Find out how Gerber responded to our quick-fire questions in the video below:

Another element on the consumer side that Gerber is proud of is the ability to pre-book a taxi for any time within a two-week period. But when it comes to the corporate side of Gett’s business, which sees a service provided to large law firms, consultancies, Uber isn’t a worry for Gerber.

“On the corporate side we don’t see Uber as a competitor,” he said. “There are way more conversations versus Addison Lee, as we’re really coming in with a taxi proposition to compete with Addison Lee’s offering.”

Calling Gett’s corporate business a “full end-to-end solution”, everyone from partners to PAs can book and track journeys, which Gerber noted simplifies internal billing and invoicing.

Transportation of passengers is the biggest area of Gett’s operation, but it’s certainly not the only one. With Gett Courier, the firm has shipped everything from Veuve Clicquot champagne to salads from Chop’d across London, before eventually realising (a) not everyone wants a salad for lunch and (b) Removing strict parameters offers customers more variety.

Taxi app Gett

The taxi wants to support the on-demand economy beyond just transport, thus launched Gett Courier

“What we built just over a year ago was a very versatile platform to start offering more products and services to our customers. Of course, the champagne was a great launch experiment and the first one to create something that’s very desirable – a cold bottle of champagne with two glasses in ten minutes at a very competitive price,” said Gerber.

“The bigger principle behind that is the global on-demand economy. So when you look at the taxi on-demand economy in the four markets we’re in, you’re talking about a $30bn market – that’s big. If you look at an on-demand economy, it’s about a $300bn economy in those four markets.

“The next milestone we launched was the point-to-point delivery option. Now through the app you can order a courier and deliver something from A to B – we don’t care what you’re delivering. Rather than define the product, it’s very easy for users to send things around,” he said, reeling off items such as laptops, passports and keys.

Like Uber and food delivery rival Deliveroo, Gett has had its fair share of institutional funding. The black taxi operator secured a huge $300m investment from Volkswagen in May, which Gerber said will continue expansion while teasing the companies’ shared vision for “very big plans”.

As for whether the night tube will be a problem for the business, Gerber isn’t convinced, and is hopeful it may actually stunt the growth of Uber. “It’s a brilliant thing for Londoners, but people wanting cabs will continue to use them. The night tube will be two lines initially and five lines later on, but London has a very diversified transportation need and it will not solve all of them.

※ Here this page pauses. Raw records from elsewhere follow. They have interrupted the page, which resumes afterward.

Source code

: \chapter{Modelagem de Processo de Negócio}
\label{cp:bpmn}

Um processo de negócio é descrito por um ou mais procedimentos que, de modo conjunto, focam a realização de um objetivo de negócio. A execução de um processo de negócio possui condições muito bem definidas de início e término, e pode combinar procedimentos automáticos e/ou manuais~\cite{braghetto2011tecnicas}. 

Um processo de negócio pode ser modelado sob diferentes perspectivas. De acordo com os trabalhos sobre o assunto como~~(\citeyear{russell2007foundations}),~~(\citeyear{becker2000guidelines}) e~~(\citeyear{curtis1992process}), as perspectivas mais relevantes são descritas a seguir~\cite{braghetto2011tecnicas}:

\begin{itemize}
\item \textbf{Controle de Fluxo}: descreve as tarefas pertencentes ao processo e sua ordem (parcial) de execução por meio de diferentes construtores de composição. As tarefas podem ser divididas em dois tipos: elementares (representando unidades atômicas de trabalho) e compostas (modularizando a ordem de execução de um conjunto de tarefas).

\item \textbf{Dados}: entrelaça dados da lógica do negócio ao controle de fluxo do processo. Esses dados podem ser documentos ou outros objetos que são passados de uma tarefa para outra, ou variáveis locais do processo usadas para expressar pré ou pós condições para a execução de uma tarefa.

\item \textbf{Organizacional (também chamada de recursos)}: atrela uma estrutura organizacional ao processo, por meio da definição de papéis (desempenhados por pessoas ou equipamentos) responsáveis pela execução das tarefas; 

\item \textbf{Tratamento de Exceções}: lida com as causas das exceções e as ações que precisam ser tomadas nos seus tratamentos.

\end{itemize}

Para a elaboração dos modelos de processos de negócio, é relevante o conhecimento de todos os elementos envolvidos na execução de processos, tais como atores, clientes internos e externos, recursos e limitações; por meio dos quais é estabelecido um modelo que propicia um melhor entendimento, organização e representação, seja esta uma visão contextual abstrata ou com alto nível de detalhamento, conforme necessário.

“I think it will have a big impact, but equally people are using taxis during the day when the tube is working – if anything, it might shift the balance because now it may make more of a difference at the lower end of the market. So people who are getting into cheaper options such as mini cabs and so on might make a bigger shift onto the tube in that market segment, versus people who like the quality and service of a black cab.